··· Provided entries

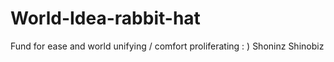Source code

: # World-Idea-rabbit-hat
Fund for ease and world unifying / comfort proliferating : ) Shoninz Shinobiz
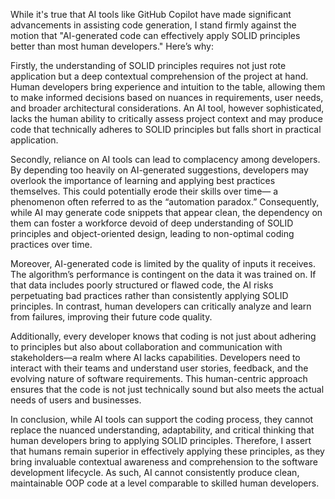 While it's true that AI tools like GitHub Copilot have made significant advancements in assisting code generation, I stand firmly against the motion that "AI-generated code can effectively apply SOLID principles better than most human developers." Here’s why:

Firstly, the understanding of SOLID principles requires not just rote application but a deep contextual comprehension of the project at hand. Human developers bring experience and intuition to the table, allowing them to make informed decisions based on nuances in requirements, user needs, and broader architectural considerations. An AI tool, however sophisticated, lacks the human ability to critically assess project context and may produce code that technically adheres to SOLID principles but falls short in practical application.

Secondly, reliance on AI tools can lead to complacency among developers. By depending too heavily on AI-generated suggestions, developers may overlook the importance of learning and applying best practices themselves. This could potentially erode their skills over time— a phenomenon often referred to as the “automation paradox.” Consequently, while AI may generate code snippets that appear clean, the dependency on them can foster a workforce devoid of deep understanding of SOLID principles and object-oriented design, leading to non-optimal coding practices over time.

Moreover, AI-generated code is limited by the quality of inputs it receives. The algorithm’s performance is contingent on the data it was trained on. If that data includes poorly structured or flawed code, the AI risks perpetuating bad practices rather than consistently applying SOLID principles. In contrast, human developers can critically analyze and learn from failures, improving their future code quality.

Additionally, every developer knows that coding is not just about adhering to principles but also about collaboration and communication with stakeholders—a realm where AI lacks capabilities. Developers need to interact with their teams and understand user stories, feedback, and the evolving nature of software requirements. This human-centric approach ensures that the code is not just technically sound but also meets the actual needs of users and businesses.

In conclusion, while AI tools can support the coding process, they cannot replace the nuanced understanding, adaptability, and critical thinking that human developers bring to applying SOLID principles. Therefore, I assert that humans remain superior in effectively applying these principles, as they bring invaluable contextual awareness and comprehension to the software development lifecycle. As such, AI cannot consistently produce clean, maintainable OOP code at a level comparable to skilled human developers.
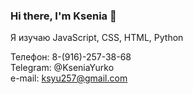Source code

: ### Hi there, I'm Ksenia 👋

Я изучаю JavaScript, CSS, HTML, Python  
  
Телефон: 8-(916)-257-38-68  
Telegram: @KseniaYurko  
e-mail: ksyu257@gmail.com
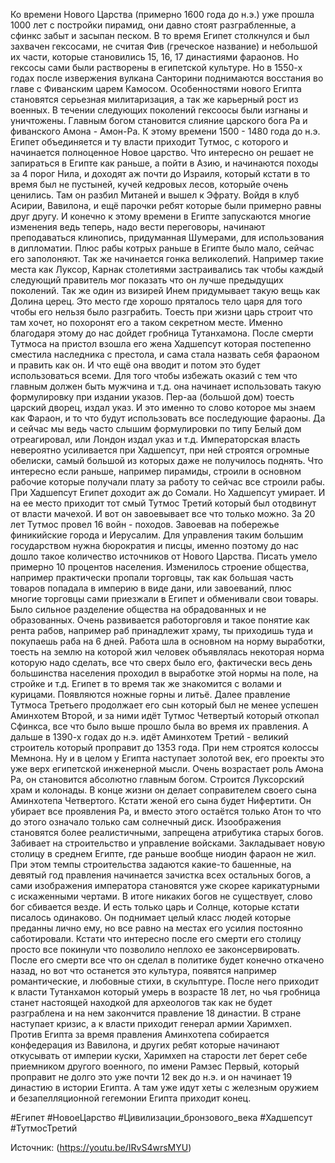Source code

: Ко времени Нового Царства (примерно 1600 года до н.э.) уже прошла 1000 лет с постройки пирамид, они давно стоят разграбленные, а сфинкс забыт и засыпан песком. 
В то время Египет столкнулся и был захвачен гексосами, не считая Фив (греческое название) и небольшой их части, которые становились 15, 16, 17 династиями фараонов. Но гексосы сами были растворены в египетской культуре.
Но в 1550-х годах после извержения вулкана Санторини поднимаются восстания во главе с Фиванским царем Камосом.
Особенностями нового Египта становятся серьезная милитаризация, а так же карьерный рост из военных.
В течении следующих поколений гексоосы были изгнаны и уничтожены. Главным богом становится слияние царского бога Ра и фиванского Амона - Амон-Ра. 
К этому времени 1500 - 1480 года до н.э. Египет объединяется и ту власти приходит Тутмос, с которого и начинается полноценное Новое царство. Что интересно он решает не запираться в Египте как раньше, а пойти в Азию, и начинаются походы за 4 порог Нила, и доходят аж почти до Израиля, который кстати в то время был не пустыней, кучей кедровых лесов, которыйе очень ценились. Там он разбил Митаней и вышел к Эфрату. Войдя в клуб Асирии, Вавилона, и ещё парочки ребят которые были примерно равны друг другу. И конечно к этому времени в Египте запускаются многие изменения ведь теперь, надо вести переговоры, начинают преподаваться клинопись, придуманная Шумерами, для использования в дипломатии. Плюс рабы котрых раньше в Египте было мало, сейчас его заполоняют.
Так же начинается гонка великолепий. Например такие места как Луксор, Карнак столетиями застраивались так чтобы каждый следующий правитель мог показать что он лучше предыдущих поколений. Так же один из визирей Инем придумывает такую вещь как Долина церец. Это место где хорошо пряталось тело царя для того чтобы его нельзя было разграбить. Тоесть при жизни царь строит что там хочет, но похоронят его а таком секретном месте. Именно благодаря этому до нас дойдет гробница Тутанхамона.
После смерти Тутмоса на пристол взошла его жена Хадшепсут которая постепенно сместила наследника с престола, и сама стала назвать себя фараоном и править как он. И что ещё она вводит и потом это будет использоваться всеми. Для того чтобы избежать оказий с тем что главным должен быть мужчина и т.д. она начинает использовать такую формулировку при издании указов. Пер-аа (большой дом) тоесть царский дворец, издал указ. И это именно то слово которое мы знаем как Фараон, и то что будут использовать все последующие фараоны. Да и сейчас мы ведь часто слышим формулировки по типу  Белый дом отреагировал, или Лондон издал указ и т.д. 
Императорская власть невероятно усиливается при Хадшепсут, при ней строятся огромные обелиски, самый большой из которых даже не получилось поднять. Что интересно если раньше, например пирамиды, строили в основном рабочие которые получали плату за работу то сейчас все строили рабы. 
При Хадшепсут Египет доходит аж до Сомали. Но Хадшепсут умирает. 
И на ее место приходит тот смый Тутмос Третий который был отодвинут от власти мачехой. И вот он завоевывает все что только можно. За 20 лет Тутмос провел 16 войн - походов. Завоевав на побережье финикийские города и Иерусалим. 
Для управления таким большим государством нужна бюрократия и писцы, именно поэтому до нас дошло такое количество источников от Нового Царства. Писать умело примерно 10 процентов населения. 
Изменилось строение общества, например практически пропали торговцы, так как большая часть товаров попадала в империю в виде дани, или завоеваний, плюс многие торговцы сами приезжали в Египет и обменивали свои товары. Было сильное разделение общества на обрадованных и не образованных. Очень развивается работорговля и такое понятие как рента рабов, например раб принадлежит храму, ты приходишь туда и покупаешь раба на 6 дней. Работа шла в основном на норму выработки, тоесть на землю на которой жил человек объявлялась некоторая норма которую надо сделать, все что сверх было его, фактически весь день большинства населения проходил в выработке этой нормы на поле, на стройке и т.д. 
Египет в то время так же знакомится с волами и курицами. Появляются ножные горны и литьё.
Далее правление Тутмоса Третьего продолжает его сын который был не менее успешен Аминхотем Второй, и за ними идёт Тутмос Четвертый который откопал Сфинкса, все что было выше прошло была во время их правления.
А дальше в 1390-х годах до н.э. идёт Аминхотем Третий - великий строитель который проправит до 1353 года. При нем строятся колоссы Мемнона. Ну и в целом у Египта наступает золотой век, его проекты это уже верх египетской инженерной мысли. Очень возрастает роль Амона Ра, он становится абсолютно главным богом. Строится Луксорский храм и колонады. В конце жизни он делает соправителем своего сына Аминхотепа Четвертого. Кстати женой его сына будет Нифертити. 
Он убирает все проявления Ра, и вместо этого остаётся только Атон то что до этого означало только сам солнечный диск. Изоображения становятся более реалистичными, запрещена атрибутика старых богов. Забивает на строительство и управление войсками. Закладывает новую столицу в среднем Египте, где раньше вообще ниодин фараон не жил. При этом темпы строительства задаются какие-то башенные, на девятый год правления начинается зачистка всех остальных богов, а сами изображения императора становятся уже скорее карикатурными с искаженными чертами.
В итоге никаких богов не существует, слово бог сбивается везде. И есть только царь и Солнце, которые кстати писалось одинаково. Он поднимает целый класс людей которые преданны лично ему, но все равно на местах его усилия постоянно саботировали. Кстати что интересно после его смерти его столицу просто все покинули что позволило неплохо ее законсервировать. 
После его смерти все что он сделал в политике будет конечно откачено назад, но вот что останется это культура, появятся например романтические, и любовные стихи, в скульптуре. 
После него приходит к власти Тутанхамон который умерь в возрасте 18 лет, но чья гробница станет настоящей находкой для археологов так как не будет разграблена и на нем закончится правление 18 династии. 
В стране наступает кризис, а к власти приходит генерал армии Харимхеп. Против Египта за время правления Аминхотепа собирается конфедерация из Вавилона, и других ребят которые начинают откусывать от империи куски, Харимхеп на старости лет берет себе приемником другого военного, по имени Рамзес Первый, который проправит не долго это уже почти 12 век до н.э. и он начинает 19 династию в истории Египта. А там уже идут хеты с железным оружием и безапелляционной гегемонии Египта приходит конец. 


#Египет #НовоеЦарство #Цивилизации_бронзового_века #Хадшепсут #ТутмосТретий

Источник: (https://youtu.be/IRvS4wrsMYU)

······

● Action item:
With the line holding "и засыпан песком." as the first and the line holding "Так же начинается" as the last, set down that range of the entries above exactly, and nothing else.

● Answer to this task:
: Ко времени Нового Царства (примерно 1600 года до н.э.) уже прошла 1000 лет с постройки пирамид, они давно стоят разграбленные, а сфинкс забыт и засыпан песком. 
В то время Египет столкнулся и был захвачен гексосами, не считая Фив (греческое название) и небольшой их части, которые становились 15, 16, 17 династиями фараонов. Но гексосы сами были растворены в египетской культуре.
Но в 1550-х годах после извержения вулкана Санторини поднимаются восстания во главе с Фиванским царем Камосом.
Особенностями нового Египта становятся серьезная милитаризация, а так же карьерный рост из военных.
В течении следующих поколений гексоосы были изгнаны и уничтожены. Главным богом становится слияние царского бога Ра и фиванского Амона - Амон-Ра. 
К этому времени 1500 - 1480 года до н.э. Египет объединяется и ту власти приходит Тутмос, с которого и начинается полноценное Новое царство. Что интересно он решает не запираться в Египте как раньше, а пойти в Азию, и начинаются походы за 4 порог Нила, и доходят аж почти до Израиля, который кстати в то время был не пустыней, кучей кедровых лесов, которыйе очень ценились. Там он разбил Митаней и вышел к Эфрату. Войдя в клуб Асирии, Вавилона, и ещё парочки ребят которые были примерно равны друг другу. И конечно к этому времени в Египте запускаются многие изменения ведь теперь, надо вести переговоры, начинают преподаваться клинопись, придуманная Шумерами, для использования в дипломатии. Плюс рабы котрых раньше в Египте было мало, сейчас его заполоняют.
Так же начинается гонка великолепий. Например такие места как Луксор, Карнак столетиями застраивались так чтобы каждый следующий правитель мог показать что он лучше предыдущих поколений. Так же один из визирей Инем придумывает такую вещь как Долина церец. Это место где хорошо пряталось тело царя для того чтобы его нельзя было разграбить. Тоесть при жизни царь строит что там хочет, но похоронят его а таком секретном месте. Именно благодаря этому до нас дойдет гробница Тутанхамона.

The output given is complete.